§ **Exercise requirements**: Each line from the one containing "API if everything is working correctly." to the end of the records below should be restated word for word; please leave out all other lines.

[Stored items]
=== Begin Enclosure ===

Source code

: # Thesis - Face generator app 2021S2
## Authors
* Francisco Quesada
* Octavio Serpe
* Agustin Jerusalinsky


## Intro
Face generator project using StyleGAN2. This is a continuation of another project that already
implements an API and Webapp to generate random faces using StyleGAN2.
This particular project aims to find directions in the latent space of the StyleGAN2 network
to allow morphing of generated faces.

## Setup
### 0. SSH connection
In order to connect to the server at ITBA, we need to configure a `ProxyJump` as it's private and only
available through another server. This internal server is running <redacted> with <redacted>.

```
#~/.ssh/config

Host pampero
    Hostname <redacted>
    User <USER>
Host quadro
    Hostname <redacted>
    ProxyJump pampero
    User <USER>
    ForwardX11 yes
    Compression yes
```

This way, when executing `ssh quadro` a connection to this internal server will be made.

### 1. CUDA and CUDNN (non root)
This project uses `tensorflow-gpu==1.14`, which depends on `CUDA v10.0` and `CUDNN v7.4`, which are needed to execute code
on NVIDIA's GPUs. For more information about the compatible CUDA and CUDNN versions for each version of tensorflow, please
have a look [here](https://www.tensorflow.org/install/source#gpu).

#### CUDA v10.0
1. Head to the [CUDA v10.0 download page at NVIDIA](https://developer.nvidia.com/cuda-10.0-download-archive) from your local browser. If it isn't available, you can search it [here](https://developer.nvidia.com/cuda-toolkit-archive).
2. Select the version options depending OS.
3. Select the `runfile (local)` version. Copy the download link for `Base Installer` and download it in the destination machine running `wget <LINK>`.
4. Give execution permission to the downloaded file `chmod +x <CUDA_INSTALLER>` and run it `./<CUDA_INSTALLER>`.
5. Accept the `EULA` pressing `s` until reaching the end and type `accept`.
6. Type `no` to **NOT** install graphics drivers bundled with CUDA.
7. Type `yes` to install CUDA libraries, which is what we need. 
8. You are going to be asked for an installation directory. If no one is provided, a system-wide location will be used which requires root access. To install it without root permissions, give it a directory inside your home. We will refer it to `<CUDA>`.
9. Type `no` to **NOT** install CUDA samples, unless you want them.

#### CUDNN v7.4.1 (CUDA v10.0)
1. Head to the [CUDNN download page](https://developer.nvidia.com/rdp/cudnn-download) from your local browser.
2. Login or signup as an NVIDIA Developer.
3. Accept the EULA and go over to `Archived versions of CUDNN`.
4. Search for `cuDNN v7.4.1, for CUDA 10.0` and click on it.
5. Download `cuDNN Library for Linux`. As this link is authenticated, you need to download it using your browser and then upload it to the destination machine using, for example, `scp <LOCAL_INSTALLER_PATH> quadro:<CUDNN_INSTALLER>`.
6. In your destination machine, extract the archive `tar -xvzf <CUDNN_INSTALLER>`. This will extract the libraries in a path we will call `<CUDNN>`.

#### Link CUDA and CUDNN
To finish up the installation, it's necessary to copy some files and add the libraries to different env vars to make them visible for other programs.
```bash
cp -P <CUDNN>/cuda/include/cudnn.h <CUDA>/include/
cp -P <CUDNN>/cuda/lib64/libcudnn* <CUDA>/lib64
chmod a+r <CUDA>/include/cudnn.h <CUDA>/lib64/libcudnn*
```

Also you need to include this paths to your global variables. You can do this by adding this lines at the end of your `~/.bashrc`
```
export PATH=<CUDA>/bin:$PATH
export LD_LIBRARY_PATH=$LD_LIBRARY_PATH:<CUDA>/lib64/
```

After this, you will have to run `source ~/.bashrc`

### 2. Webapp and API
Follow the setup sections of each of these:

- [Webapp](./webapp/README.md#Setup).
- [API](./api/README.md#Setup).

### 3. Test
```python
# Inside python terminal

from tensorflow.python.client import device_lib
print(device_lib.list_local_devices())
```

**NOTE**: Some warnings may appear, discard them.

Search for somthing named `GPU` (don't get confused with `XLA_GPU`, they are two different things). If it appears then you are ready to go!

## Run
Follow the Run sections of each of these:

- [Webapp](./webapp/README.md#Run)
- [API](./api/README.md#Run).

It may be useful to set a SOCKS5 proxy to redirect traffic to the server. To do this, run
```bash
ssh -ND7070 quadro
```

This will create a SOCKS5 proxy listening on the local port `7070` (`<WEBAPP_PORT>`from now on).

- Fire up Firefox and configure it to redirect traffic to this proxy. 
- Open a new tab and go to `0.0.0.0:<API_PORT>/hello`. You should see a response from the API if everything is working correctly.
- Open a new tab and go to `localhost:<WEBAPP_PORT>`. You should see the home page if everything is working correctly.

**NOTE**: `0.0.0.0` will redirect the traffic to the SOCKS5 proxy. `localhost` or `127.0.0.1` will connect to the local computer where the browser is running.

=== End Enclosure ===

§ **Finished task**:
- Open a new tab and go to `0.0.0.0:<API_PORT>/hello`. You should see a response from the API if everything is working correctly.
- Open a new tab and go to `localhost:<WEBAPP_PORT>`. You should see the home page if everything is working correctly.

**NOTE**: `0.0.0.0` will redirect the traffic to the SOCKS5 proxy. `localhost` or `127.0.0.1` will connect to the local computer where the browser is running.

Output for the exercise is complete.